* Problem statement *
Every line in the data below from the one containing "If a graph is not connected, then typically" down to the one containing "components).", both included, must be retyped exactly; no other line is to appear.
####################
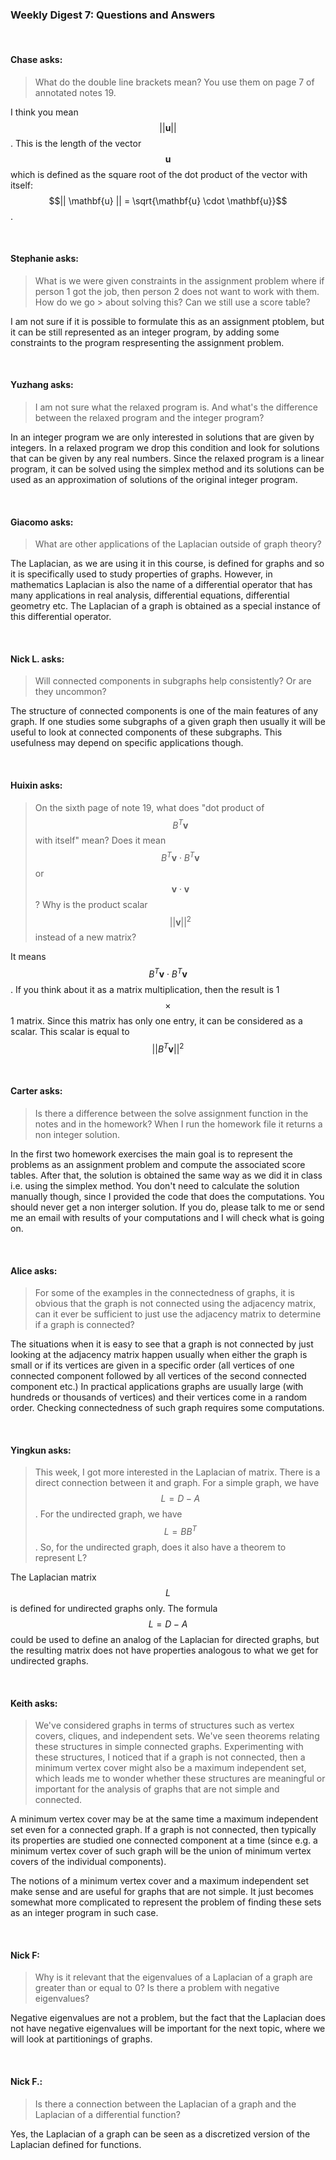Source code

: ### Weekly Digest 7: Questions and Answers


<br/>

#### Chase asks:

> What do the double line brackets mean? You use them on page 7 of annotated notes 19.

I think you mean $$|| \mathbf{u} ||$$. This is the length of the vector $$\mathbf{u}$$
which is defined as the square root of the dot product of the vector with itself:
$$|| \mathbf{u} || = \sqrt{\mathbf{u} \cdot \mathbf{u}}$$.


<br/>

#### Stephanie asks:

> What is we were given constraints in the assignment problem where if person 1 got the job,
> then person 2 does not want to work with them. How do we go > about solving this?
> Can we still use a score table?

I am not sure if it is possible to formulate this as an assignment ptoblem, but it
can be still represented as an integer program, by adding some constraints to the program
respresenting the assignment problem.


<br/>

#### Yuzhang asks:

> I am not sure what the relaxed program is. And what's the difference between
> the relaxed program and the integer program?

In an integer program we are only interested in solutions that are given by integers.
In a relaxed program we drop this condition and look for solutions that can be given
by any real numbers. Since the relaxed program is a linear program, it can be solved
using the simplex method and its solutions can be used as an approximation of solutions
of the original integer program.


<br/>

#### Giacomo asks:

> What are other applications of the Laplacian outside of graph theory?

The Laplacian, as we are using it in this course, is defined for graphs and so
it is specifically used to study properties of graphs. However, in mathematics
Laplacian is also the name of a differential operator that has many applications
in real analysis, differential equations, differential geometry etc. The Laplacian
of a graph is obtained as a special instance of this differential operator.


<br/>

#### Nick L. asks:

> Will connected components in subgraphs help consistently? Or are they uncommon?

The structure of connected components is one of the main features of any graph.
If one studies some subgraphs of a given graph then usually it will be useful to look
at connected components of these subgraphs. This usefulness may depend on specific
applications though.



<br/>

#### Huixin asks:

> On the sixth page of note 19, what does "dot product of $$B^T{\mathbf v}$$ with itself" mean?
> Does it mean $$B^T{\mathbf v} \cdot B^T{\mathbf v}$$ or $${\mathbf v} \cdot {\mathbf v}$$?
> Why is the product scalar $$||{\mathbf v}||^2$$ instead of a new matrix?

It means $$B^T{\mathbf v} \cdot B^T{\mathbf v}$$. If you think about it as a matrix
multiplication, then the result is 1 $$\times$$ 1 matrix. Since this matrix has only
one entry, it can be considered as a scalar. This scalar is equal to $$|| B^T{\mathbf v} ||^2$$


<br/>

#### Carter asks:

> Is there a difference between the solve assignment function in the notes and in the homework?
> When I run the homework file it returns a non integer solution.

In the first two homework exercises the main goal is to represent the problems as
an assignment problem and compute the associated score tables. After that, the solution
is obtained the same way as we did it in class i.e. using the simplex method. You don't
need to calculate the solution manually though, since I provided the code that does the computations.
You should never get a non interger solution. If you do, please talk to me or send me an email
with results of your computations and I will check what is going on.


<br/>

#### Alice asks:

> For some of the examples in the connectedness of graphs, it is obvious that the graph is
> not connected using the adjacency matrix, can it ever be sufficient to just use the adjacency
> matrix to determine if a graph is connected?

The situations when it is easy to see that a graph is not connected by just looking at the adjacency
matrix happen usually when either the graph is small or if its vertices are given in a specific order
(all vertices of one connected component followed by all vertices of the second connected component etc.)
In practical applications graphs are usually large (with hundreds or thousands of vertices) and their
vertices come in a random order. Checking connectedness of such graph requires some computations.


<br/>

#### Yingkun asks:

> This week, I got more interested in the Laplacian of matrix. There is a direct connection between
> it and graph. For a simple graph, we have $$L = D-A$$. For the undirected graph, we have $$L = BB^T$$.
> So, for the undirected graph, does it also have a theorem to represent L?

The Laplacian matrix $$L$$ is defined for undirected graphs only. The formula $$L = D-A$$ could be
used to define an analog of the Laplacian for directed graphs, but the resulting matrix does not have
properties analogous to what we get for undirected graphs.


<br/>

#### Keith asks:

> We've considered graphs in terms of structures such as vertex covers, cliques, and independent sets.
> We've seen theorems relating these structures in simple connected graphs. Experimenting with these
> structures, I noticed that if a graph is not connected, then a minimum vertex cover might also be
> a maximum independent set, which leads me to wonder whether these structures are meaningful or important
> for the analysis of graphs that are not simple and connected.

A minimum vertex cover may be at the same time a maximum independent set even for a connected graph.
If a graph is not connected, then typically its properties are studied one connected component at a time
(since e.g. a minimum vertex cover of such graph will be the union of minimum vertex covers of the individual
components).

The notions of a minimum vertex cover and a maximum independent set make sense and are useful for graphs that
are not simple. It just becomes somewhat more complicated to represent the problem of finding these sets
as an integer program in such case.


<br/>

#### Nick F:

> Why is it relevant that the eigenvalues of a Laplacian of a graph are greater than or equal to 0?
> Is there a problem with negative eigenvalues?

Negative eigenvalues are not a problem, but the fact that the Laplacian does not have negative
eigenvalues will be important for the next topic, where we will look at partitionings of graphs.



<br/>

#### Nick F.:

> Is there a connection between the Laplacian of a graph and the Laplacian of a differential
> function?

Yes, the Laplacian of a graph can be seen as a discretized version of the Laplacian defined
for functions.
####################
* Output below *
If a graph is not connected, then typically its properties are studied one connected component at a time
(since e.g. a minimum vertex cover of such graph will be the union of minimum vertex covers of the individual
components).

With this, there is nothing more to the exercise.